» Task item:
Using the records below, locate all lines containing "suggest" and return them.

» Material provided:

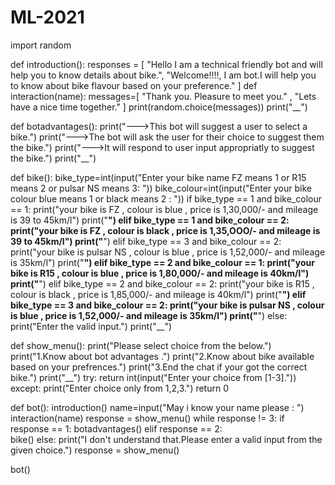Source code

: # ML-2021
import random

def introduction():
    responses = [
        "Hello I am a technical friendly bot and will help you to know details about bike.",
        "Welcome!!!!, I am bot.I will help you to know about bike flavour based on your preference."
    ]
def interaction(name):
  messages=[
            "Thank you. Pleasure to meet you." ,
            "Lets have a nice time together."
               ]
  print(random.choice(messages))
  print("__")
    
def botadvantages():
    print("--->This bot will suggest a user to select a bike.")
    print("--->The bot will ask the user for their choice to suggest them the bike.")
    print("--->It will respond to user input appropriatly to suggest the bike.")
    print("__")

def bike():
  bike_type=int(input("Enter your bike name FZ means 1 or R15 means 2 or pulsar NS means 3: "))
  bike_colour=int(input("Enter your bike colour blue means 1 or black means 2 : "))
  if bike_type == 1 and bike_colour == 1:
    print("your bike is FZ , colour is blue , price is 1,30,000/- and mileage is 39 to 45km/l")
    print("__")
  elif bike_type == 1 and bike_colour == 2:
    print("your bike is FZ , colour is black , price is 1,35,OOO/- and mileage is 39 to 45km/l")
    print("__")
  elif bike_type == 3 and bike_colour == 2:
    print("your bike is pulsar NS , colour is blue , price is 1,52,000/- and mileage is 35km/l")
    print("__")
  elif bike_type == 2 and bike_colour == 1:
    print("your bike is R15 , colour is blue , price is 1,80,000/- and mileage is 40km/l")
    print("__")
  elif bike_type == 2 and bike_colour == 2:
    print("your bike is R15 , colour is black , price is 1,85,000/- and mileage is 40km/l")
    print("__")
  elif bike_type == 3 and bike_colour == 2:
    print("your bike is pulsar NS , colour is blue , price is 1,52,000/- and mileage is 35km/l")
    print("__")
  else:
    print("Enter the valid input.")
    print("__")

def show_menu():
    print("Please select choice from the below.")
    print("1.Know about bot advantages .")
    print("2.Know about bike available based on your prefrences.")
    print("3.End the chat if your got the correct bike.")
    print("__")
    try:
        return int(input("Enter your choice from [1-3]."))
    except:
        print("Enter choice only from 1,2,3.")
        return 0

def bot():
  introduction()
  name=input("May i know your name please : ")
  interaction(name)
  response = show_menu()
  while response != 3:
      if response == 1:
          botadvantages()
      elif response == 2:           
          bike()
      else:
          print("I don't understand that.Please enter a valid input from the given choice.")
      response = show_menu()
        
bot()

» Solution:
    print("--->This bot will suggest a user to select a bike.")
    print("--->The bot will ask the user for their choice to suggest them the bike.")
    print("--->It will respond to user input appropriatly to suggest the bike.")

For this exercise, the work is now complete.